**BRIEF**
Look through the data that follows and copy each line with the string "跳微信授权url".

- - - -

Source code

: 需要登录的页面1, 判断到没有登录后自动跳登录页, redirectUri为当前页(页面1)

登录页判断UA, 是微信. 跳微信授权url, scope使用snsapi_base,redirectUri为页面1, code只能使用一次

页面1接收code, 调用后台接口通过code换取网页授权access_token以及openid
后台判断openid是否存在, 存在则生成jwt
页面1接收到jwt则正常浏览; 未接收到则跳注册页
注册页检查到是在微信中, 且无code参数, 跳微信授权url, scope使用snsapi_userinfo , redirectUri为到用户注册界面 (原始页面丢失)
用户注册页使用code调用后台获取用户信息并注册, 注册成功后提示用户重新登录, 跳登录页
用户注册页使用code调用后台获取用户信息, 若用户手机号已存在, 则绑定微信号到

- - - -

**FINAL ANSWER**
登录页判断UA, 是微信. 跳微信授权url, scope使用snsapi_base,redirectUri为页面1, code只能使用一次
注册页检查到是在微信中, 且无code参数, 跳微信授权url, scope使用snsapi_userinfo , redirectUri为到用户注册界面 (原始页面丢失)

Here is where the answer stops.